Thursday,25 April, 2019
Current issue | Issue 1438, (11 - 17 April 2019)
Thursday,25 April, 2019
Issue 1438, (11 - 17 April 2019)

Ahram Weekly

Colossal collapse

After being trounced by South Africa’s Sundowns, Ahly have a mountain to climb if they wish to reach the semi-finals of the African Champions League, reports Abeer Anwar


On Saturday 13 April eight-time trophy holders Ahly of Egypt have the daunting task of trying to reverse a 5-0 demolition when they play Mamelodi Sundowns of South Africa at home in Borg Al-Arab Stadium in their CAF Champions League second leg match in the quarter-finals.

It was the heaviest defeat for Ahly in their otherwise storied African history and leaves their chances of reaching the semi-final at close to nil.

Themba Zwane and Wayne Arendse scored to give the hosts a 2-0 half-time advantage at a packed 25,000-seat Lucas ‘Masterpieces’ Moripe Stadium in Atteridgeville. Brazilian Ricardo Nascimento converted a penalty two minutes into the second half and goals from Uruguayan Gaston Sirino and Ahly reject Phakamani Mahlambi completed the rout.

In order to make it to the semis, Ahly will have to score at least five goals while playing enough defence to prevent Sundowns from scoring what would surely be a killer away goal.

Beating Ahly, who have also won a record 19 CAF titles, by such a wide margin was beyond the wildest dreams of even the most optimistic Sundowns supporter. It was mostly believed that a two-goal advantage was the best shock 2016 Champions League winners could hope for against such vaunted opponents. Indeed, Ahly succumbed so easily that Sundowns had a hard time believing they were playing the team voted the African Club of the Century.


The worst African defeats that Ahly have suffered were several three-goal losses since making their debut in the competition 43 years ago.  

Uruguayan Coach Martin Lasarte, who took over this year from Frenchman Patrice Carteron who was sacked after Ahly surrendered a 3-1 first-leg lead to lose the 2018 final against Esperance of Tunisia, apologised on Ahly’s official Website for their devastating loss to Sundowns. “We had a very bad match today, and we need to work hard in the coming period to fix many things. I apologise to Ahly fans, and we only have to work and focus on what is ahead.”

Despite Lasarte’s apology, some Ahly fans said they would boycott the second leg by not watching it.

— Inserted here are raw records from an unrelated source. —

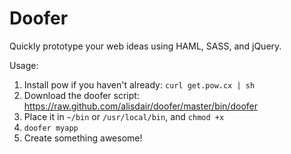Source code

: # Doofer

Quickly prototype your web ideas using HAML, SASS, and jQuery.

Usage:

1. Install pow if you haven't already: `curl get.pow.cx | sh`
2. Download the doofer script: https://raw.github.com/alisdair/doofer/master/bin/doofer
3. Place it in `~/bin` or `/usr/local/bin`, and `chmod +x`
4. `doofer myapp`
5. Create something awesome!
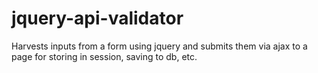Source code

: jquery-api-validator
====================

Harvests inputs from a form using jquery and submits them via ajax to a page for storing in session, saving to db, etc.
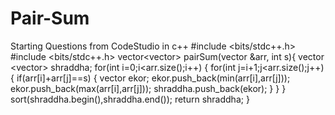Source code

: # Pair-Sum
Starting Questions from CodeStudio in c++
#include <bits/stdc++.h> 
#include <bits/stdc++.h> 
vector<vector<int>> pairSum(vector<int> &arr, int s){
   vector <vector<int>> shraddha;
    for(int i=0;i<arr.size();i++)
    {
        for(int j=i+1;j<arr.size();j++)
        {
            if(arr[i]+arr[j]==s)
            {
                vector<int> ekor;
                ekor.push_back(min(arr[i],arr[j]));
                ekor.push_back(max(arr[i],arr[j]));
                shraddha.push_back(ekor);
            }
        }
    }
    sort(shraddha.begin(),shraddha.end());
    return shraddha;
}
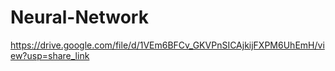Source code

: # Neural-Network


https://drive.google.com/file/d/1VEm6BFCv_GKVPnSICAjkijFXPM6UhEmH/view?usp=share_link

Others came to Ahly’s defence, pointing to giant European clubs, including  Barcelona and Liverpool, who they say have passed through hard times but were able to pick themselves up in due time. But whether Ahly can do the same in the few days available and climb what appears to be an insurmountable mountain remains to be seen.

In a meeting held with the players and Lasarte behind closed doors, Ahly Club President Mahmoud Al-Khatib refused to hear excuses for the embarrassing loss. “What happened in South Africa is completely unacceptable. Ahly’s name is a red line and everyone is responsible for what happened.”

Al-Khatib added that what happened to Ahli was “alien” to the team and that he would not allow it to happen again, saying that apologising was “not enough in such a situation” and that everyone had a responsibility towards his club and that each player should exert his utmost in the second leg match.

At the same time, Ahly’s arch-rival Zamalek faced Morocco’s Hassania Agadir on Sunday in Suez Stadium in their second leg of the African Confederation Cup quarter-final following a much better 0-0 draw in Morocco.

Zamalek were let-off on several occasions during the match, with Agadir missing several golden opportunities.

The result means that Zamalek will now be slight favourites to advance to the semis when they host Agadir in the second leg.

It will be Zamalek’s second encounter against a side from Morocco in this season’s second tier continental club competition. To reach the group stage Zamalek outclassed IR Tangier after holding them to an away barren draw, before finishing the job with a 3-1 victory in Cairo.

In all, Zamalek have faced Moroccan sides in 15 CAF games. The White Knights have the upper hand, having won nine games, drawn four and lost only twice, scoring 25 goals and conceding 12 in the process.

While facing Hassania Agadir for the first time, Zamalek might have been reminded that their last two CAF trophies came at the expense of Moroccan sides. They defeated Casablanca giants Raja 1-0 on aggregate in the 2002 CAF Champions League final, before outclassing rivals Wydad 3-1 in the 2003 CAF Super Cup.

Zamalek go in to Sunday’s encounter also on a high as they top the Egyptian Premier League, two points clear of Ahly with 10 games to go.  

The winner of Zamalek-Agadir will face either Tunisia’s Etoile du Sahel or Sudan’s Hilal in the semi-final.